▶ [Exercise]: A word-for-word copy of the records is needed, with every picture left out.

(Extracted information begins)

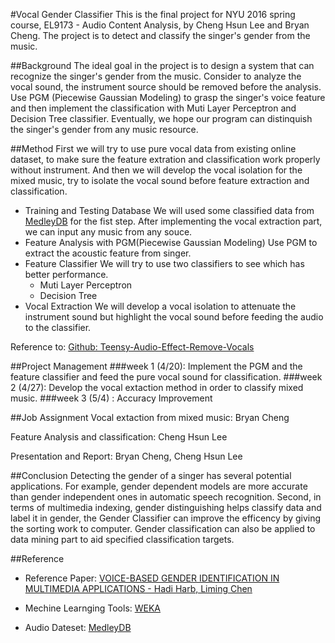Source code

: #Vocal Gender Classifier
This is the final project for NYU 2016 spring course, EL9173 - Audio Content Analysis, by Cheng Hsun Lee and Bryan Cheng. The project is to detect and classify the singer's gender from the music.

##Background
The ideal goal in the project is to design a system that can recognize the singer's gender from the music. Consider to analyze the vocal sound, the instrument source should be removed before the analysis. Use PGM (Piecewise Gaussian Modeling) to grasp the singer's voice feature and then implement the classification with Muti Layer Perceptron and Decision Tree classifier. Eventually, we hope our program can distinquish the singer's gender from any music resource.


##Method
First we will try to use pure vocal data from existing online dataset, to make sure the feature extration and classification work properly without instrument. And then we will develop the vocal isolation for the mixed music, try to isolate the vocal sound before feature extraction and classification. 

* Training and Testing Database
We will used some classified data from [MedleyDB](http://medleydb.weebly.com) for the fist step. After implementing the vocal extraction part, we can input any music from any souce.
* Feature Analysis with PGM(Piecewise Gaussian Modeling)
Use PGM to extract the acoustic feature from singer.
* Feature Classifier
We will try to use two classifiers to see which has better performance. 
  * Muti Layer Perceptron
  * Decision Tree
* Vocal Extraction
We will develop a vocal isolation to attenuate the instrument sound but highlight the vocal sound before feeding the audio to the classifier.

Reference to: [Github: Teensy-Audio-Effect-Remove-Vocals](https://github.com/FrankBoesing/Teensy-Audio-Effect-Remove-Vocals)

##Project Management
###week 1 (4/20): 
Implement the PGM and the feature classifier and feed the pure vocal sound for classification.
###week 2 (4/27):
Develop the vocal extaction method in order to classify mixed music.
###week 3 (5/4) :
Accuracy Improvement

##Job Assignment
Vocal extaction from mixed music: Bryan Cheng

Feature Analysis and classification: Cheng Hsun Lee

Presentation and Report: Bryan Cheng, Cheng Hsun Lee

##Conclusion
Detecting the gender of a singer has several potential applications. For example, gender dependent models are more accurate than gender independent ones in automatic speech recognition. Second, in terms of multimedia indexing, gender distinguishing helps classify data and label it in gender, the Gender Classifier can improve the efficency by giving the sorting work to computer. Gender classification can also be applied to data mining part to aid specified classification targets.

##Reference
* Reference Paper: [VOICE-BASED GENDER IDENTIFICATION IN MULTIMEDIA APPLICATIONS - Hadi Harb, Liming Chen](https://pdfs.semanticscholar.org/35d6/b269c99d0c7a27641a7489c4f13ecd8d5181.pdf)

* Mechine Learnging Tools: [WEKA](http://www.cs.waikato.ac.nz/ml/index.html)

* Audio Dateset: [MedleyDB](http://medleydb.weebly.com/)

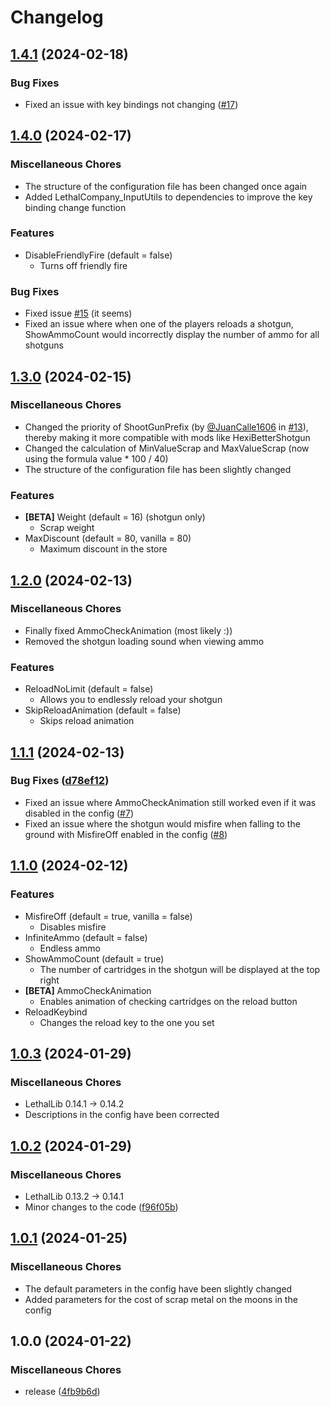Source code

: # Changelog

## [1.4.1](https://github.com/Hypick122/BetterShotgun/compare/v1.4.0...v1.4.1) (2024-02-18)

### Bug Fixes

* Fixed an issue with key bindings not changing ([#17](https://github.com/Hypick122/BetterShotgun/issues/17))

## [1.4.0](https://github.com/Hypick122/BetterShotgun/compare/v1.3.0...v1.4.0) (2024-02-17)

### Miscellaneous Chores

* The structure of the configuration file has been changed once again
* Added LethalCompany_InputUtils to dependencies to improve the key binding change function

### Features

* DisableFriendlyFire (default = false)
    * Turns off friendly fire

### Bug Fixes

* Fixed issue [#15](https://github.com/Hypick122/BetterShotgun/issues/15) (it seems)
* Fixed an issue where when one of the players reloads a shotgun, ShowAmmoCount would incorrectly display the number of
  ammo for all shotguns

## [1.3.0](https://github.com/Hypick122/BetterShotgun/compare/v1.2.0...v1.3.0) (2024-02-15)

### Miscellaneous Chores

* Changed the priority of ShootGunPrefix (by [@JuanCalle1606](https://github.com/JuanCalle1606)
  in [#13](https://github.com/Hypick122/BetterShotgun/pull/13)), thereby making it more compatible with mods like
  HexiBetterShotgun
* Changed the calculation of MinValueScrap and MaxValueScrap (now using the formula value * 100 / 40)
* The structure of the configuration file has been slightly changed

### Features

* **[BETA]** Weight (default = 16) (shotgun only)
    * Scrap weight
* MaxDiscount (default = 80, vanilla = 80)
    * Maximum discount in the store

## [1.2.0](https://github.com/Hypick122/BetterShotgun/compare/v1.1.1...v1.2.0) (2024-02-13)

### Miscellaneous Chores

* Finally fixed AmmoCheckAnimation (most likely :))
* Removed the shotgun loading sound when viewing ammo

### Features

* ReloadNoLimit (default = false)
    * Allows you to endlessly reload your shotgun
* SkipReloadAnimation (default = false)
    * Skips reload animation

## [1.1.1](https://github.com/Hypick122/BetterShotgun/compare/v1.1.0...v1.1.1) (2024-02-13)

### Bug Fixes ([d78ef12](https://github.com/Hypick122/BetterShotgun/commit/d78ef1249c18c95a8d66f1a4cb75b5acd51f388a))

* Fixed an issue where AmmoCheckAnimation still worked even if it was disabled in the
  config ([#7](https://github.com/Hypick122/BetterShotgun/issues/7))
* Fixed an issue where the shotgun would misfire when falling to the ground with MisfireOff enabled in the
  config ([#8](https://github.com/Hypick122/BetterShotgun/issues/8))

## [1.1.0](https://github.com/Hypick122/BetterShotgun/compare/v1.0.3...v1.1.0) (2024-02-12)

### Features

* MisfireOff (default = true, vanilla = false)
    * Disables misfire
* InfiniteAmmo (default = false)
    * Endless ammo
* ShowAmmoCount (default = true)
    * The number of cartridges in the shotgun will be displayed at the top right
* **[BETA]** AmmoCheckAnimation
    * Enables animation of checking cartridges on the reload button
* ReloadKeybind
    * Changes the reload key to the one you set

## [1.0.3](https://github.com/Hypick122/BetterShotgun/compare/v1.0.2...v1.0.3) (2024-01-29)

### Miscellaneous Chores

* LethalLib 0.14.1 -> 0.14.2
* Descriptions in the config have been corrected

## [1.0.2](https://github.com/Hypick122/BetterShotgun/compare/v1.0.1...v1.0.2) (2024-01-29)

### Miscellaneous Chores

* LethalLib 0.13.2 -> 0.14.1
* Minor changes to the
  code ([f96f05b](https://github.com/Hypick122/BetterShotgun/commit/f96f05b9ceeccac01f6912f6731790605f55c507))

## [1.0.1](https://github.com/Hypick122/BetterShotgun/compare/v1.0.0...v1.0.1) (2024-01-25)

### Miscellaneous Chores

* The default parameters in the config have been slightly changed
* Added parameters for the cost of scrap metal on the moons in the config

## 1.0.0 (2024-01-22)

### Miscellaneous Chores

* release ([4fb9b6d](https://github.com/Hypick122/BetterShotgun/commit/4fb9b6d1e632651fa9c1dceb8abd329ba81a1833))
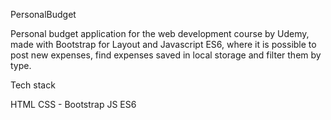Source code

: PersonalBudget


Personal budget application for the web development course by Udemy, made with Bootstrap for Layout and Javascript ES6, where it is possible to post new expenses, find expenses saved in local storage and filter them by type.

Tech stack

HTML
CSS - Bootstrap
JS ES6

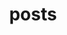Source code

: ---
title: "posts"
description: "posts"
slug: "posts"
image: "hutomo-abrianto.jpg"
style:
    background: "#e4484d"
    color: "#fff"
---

(Extracted information ends)

▶ [Task answer]:
Source code

: #Vocal Gender Classifier
This is the final project for NYU 2016 spring course, EL9173 - Audio Content Analysis, by Cheng Hsun Lee and Bryan Cheng. The project is to detect and classify the singer's gender from the music.

##Background
The ideal goal in the project is to design a system that can recognize the singer's gender from the music. Consider to analyze the vocal sound, the instrument source should be removed before the analysis. Use PGM (Piecewise Gaussian Modeling) to grasp the singer's voice feature and then implement the classification with Muti Layer Perceptron and Decision Tree classifier. Eventually, we hope our program can distinquish the singer's gender from any music resource.


##Method
First we will try to use pure vocal data from existing online dataset, to make sure the feature extration and classification work properly without instrument. And then we will develop the vocal isolation for the mixed music, try to isolate the vocal sound before feature extraction and classification. 

* Training and Testing Database
We will used some classified data from [MedleyDB](http://medleydb.weebly.com) for the fist step. After implementing the vocal extraction part, we can input any music from any souce.
* Feature Analysis with PGM(Piecewise Gaussian Modeling)
Use PGM to extract the acoustic feature from singer.
* Feature Classifier
We will try to use two classifiers to see which has better performance. 
  * Muti Layer Perceptron
  * Decision Tree
* Vocal Extraction
We will develop a vocal isolation to attenuate the instrument sound but highlight the vocal sound before feeding the audio to the classifier.

Reference to: [Github: Teensy-Audio-Effect-Remove-Vocals](https://github.com/FrankBoesing/Teensy-Audio-Effect-Remove-Vocals)

##Project Management
###week 1 (4/20): 
Implement the PGM and the feature classifier and feed the pure vocal sound for classification.
###week 2 (4/27):
Develop the vocal extaction method in order to classify mixed music.
###week 3 (5/4) :
Accuracy Improvement

##Job Assignment
Vocal extaction from mixed music: Bryan Cheng

Feature Analysis and classification: Cheng Hsun Lee

Presentation and Report: Bryan Cheng, Cheng Hsun Lee

##Conclusion
Detecting the gender of a singer has several potential applications. For example, gender dependent models are more accurate than gender independent ones in automatic speech recognition. Second, in terms of multimedia indexing, gender distinguishing helps classify data and label it in gender, the Gender Classifier can improve the efficency by giving the sorting work to computer. Gender classification can also be applied to data mining part to aid specified classification targets.

##Reference
* Reference Paper: [VOICE-BASED GENDER IDENTIFICATION IN MULTIMEDIA APPLICATIONS - Hadi Harb, Liming Chen](https://pdfs.semanticscholar.org/35d6/b269c99d0c7a27641a7489c4f13ecd8d5181.pdf)

* Mechine Learnging Tools: [WEKA](http://www.cs.waikato.ac.nz/ml/index.html)

* Audio Dateset: [MedleyDB](http://medleydb.weebly.com/)

Source code

: # Changelog

## [1.4.1](https://github.com/Hypick122/BetterShotgun/compare/v1.4.0...v1.4.1) (2024-02-18)

### Bug Fixes

* Fixed an issue with key bindings not changing ([#17](https://github.com/Hypick122/BetterShotgun/issues/17))

## [1.4.0](https://github.com/Hypick122/BetterShotgun/compare/v1.3.0...v1.4.0) (2024-02-17)

### Miscellaneous Chores

* The structure of the configuration file has been changed once again
* Added LethalCompany_InputUtils to dependencies to improve the key binding change function

### Features

* DisableFriendlyFire (default = false)
    * Turns off friendly fire

### Bug Fixes

* Fixed issue [#15](https://github.com/Hypick122/BetterShotgun/issues/15) (it seems)
* Fixed an issue where when one of the players reloads a shotgun, ShowAmmoCount would incorrectly display the number of
  ammo for all shotguns

## [1.3.0](https://github.com/Hypick122/BetterShotgun/compare/v1.2.0...v1.3.0) (2024-02-15)

### Miscellaneous Chores

* Changed the priority of ShootGunPrefix (by [@JuanCalle1606](https://github.com/JuanCalle1606)
  in [#13](https://github.com/Hypick122/BetterShotgun/pull/13)), thereby making it more compatible with mods like
  HexiBetterShotgun
* Changed the calculation of MinValueScrap and MaxValueScrap (now using the formula value * 100 / 40)
* The structure of the configuration file has been slightly changed

### Features

* **[BETA]** Weight (default = 16) (shotgun only)
    * Scrap weight
* MaxDiscount (default = 80, vanilla = 80)
    * Maximum discount in the store

## [1.2.0](https://github.com/Hypick122/BetterShotgun/compare/v1.1.1...v1.2.0) (2024-02-13)

### Miscellaneous Chores

* Finally fixed AmmoCheckAnimation (most likely :))
* Removed the shotgun loading sound when viewing ammo

### Features

* ReloadNoLimit (default = false)
    * Allows you to endlessly reload your shotgun
* SkipReloadAnimation (default = false)
    * Skips reload animation

## [1.1.1](https://github.com/Hypick122/BetterShotgun/compare/v1.1.0...v1.1.1) (2024-02-13)

### Bug Fixes ([d78ef12](https://github.com/Hypick122/BetterShotgun/commit/d78ef1249c18c95a8d66f1a4cb75b5acd51f388a))

* Fixed an issue where AmmoCheckAnimation still worked even if it was disabled in the
  config ([#7](https://github.com/Hypick122/BetterShotgun/issues/7))
* Fixed an issue where the shotgun would misfire when falling to the ground with MisfireOff enabled in the
  config ([#8](https://github.com/Hypick122/BetterShotgun/issues/8))

## [1.1.0](https://github.com/Hypick122/BetterShotgun/compare/v1.0.3...v1.1.0) (2024-02-12)

### Features

* MisfireOff (default = true, vanilla = false)
    * Disables misfire
* InfiniteAmmo (default = false)
    * Endless ammo
* ShowAmmoCount (default = true)
    * The number of cartridges in the shotgun will be displayed at the top right
* **[BETA]** AmmoCheckAnimation
    * Enables animation of checking cartridges on the reload button
* ReloadKeybind
    * Changes the reload key to the one you set

## [1.0.3](https://github.com/Hypick122/BetterShotgun/compare/v1.0.2...v1.0.3) (2024-01-29)

### Miscellaneous Chores

* LethalLib 0.14.1 -> 0.14.2
* Descriptions in the config have been corrected

## [1.0.2](https://github.com/Hypick122/BetterShotgun/compare/v1.0.1...v1.0.2) (2024-01-29)

### Miscellaneous Chores

* LethalLib 0.13.2 -> 0.14.1
* Minor changes to the
  code ([f96f05b](https://github.com/Hypick122/BetterShotgun/commit/f96f05b9ceeccac01f6912f6731790605f55c507))

## [1.0.1](https://github.com/Hypick122/BetterShotgun/compare/v1.0.0...v1.0.1) (2024-01-25)

### Miscellaneous Chores

* The default parameters in the config have been slightly changed
* Added parameters for the cost of scrap metal on the moons in the config

## 1.0.0 (2024-01-22)

### Miscellaneous Chores

* release ([4fb9b6d](https://github.com/Hypick122/BetterShotgun/commit/4fb9b6d1e632651fa9c1dceb8abd329ba81a1833))
Source code

: PersonalBudget


Personal budget application for the web development course by Udemy, made with Bootstrap for Layout and Javascript ES6, where it is possible to post new expenses, find expenses saved in local storage and filter them by type.

Tech stack

HTML
CSS - Bootstrap
JS ES6

Source code

: ---
title: "posts"
description: "posts"
slug: "posts"
image: "hutomo-abrianto.jpg"
style:
    background: "#e4484d"
    color: "#fff"
---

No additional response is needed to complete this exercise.